_Supplied entries_.
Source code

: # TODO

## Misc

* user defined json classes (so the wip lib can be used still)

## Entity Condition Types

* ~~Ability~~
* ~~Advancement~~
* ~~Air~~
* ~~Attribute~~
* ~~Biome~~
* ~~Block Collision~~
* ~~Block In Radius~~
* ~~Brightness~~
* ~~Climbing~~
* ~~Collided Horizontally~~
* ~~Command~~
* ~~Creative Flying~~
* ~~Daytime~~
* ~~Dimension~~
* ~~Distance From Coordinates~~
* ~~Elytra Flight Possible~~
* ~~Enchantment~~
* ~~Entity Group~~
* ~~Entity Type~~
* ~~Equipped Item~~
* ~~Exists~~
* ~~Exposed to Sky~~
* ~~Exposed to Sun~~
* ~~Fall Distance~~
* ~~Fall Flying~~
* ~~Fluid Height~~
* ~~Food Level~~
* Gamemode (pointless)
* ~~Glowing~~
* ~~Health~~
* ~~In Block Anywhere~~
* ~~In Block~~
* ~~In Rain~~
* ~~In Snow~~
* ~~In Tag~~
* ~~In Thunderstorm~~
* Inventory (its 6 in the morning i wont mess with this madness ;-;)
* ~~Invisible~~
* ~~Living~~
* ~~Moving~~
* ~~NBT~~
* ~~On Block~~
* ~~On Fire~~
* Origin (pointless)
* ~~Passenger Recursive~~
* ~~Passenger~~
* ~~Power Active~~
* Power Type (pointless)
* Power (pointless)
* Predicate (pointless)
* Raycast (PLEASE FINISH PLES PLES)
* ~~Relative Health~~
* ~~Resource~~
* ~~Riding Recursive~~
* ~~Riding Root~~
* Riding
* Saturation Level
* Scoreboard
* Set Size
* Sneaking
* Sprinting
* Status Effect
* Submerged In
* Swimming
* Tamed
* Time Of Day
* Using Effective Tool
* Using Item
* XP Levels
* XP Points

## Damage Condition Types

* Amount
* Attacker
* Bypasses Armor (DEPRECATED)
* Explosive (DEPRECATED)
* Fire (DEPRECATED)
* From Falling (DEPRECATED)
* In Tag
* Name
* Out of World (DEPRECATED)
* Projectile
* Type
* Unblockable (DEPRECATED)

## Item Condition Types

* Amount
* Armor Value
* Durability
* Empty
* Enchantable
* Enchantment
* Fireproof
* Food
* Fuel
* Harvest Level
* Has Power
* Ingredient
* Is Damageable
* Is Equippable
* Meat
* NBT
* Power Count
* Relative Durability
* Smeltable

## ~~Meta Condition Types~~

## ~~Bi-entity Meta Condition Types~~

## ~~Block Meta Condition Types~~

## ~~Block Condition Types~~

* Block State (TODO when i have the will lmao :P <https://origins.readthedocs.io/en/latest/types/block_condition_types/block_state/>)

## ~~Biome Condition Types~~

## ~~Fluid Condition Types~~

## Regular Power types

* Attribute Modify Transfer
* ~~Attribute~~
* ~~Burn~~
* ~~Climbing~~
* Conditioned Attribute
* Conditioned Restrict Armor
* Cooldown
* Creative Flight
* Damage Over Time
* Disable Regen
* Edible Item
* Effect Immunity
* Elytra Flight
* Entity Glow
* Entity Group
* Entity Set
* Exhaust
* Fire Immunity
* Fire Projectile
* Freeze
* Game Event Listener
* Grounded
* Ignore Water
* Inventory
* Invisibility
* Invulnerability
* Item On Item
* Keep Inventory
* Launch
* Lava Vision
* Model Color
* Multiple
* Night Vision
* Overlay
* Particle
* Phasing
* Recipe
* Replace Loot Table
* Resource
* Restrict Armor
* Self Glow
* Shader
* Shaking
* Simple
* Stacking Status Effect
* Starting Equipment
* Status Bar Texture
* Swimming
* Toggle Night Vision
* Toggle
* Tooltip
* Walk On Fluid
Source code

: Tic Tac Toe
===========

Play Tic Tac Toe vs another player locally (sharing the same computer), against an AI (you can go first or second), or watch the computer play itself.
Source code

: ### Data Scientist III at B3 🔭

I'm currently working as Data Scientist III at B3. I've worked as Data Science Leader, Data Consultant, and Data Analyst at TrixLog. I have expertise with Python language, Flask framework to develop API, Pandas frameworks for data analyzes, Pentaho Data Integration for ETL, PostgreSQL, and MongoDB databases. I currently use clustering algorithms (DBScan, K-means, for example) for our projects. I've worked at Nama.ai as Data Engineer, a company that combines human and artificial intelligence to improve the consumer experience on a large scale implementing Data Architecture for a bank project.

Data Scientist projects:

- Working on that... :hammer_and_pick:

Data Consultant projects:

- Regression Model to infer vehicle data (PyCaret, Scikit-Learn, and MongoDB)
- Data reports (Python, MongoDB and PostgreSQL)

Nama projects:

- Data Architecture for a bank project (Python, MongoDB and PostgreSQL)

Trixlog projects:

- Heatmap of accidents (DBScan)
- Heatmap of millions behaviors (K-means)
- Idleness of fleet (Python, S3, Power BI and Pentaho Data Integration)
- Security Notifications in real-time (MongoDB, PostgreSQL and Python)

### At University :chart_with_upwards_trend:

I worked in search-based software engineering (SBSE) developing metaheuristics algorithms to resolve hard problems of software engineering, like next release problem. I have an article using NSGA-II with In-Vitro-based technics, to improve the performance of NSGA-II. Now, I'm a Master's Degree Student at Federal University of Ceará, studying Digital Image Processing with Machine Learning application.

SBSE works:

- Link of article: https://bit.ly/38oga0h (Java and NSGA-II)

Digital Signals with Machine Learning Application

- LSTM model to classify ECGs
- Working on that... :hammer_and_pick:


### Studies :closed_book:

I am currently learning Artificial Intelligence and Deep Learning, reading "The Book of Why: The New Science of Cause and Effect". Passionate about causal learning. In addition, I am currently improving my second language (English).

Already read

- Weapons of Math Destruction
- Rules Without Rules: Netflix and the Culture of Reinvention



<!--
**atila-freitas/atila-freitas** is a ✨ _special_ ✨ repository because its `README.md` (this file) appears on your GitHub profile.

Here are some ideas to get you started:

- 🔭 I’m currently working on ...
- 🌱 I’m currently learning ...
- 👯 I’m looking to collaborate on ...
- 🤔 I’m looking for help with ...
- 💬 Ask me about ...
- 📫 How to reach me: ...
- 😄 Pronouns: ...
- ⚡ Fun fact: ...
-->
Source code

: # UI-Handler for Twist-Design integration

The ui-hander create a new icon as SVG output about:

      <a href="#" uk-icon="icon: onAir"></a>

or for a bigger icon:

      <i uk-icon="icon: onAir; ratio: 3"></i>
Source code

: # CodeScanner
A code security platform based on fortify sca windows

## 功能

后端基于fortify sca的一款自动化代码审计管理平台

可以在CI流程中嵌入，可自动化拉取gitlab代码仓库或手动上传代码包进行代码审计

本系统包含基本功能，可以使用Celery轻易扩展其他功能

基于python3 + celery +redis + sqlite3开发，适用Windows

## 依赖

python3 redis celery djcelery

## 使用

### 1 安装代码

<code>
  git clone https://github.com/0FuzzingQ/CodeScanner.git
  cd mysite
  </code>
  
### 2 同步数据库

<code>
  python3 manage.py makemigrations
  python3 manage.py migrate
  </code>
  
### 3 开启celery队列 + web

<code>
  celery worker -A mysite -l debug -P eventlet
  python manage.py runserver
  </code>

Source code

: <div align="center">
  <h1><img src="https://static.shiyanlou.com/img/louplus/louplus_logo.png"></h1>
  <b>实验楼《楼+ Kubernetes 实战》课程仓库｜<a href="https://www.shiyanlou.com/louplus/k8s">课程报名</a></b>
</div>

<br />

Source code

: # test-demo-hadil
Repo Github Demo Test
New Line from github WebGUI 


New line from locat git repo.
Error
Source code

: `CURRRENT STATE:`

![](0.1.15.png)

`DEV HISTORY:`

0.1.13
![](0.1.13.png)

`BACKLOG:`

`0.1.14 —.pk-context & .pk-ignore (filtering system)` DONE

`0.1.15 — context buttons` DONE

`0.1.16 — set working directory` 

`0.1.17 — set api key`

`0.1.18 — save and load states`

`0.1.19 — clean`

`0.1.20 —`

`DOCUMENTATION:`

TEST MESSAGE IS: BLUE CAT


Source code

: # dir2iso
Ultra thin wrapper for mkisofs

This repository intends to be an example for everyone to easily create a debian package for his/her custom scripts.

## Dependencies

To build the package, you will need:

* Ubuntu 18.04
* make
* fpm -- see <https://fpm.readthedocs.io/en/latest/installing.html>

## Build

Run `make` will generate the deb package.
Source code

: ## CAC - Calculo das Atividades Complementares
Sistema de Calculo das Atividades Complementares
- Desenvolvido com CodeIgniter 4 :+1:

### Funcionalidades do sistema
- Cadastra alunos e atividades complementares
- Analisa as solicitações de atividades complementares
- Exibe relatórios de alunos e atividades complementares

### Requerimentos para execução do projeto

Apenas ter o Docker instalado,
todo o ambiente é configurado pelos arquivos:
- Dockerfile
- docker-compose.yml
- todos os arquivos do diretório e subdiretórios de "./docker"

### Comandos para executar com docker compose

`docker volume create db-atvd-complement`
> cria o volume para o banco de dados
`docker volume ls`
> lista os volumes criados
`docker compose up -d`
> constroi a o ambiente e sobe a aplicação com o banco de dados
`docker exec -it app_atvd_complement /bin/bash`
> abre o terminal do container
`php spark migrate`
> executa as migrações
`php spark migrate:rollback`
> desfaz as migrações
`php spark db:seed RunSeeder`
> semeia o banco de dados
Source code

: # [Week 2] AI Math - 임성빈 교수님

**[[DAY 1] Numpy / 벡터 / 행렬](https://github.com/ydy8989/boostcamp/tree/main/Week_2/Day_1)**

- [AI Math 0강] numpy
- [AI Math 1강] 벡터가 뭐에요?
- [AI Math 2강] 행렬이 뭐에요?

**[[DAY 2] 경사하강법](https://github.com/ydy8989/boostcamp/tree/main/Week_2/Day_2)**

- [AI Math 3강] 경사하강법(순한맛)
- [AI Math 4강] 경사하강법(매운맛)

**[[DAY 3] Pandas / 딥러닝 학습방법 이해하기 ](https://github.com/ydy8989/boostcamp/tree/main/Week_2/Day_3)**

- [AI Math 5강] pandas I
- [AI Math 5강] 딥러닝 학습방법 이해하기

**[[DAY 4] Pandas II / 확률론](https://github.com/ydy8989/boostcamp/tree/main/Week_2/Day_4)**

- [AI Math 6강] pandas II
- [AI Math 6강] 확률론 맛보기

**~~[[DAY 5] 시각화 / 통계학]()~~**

_Task to carry out_.
Lines in the data containing the string "spark" are to be counted; give that number alone.

_Exercise solution_.
3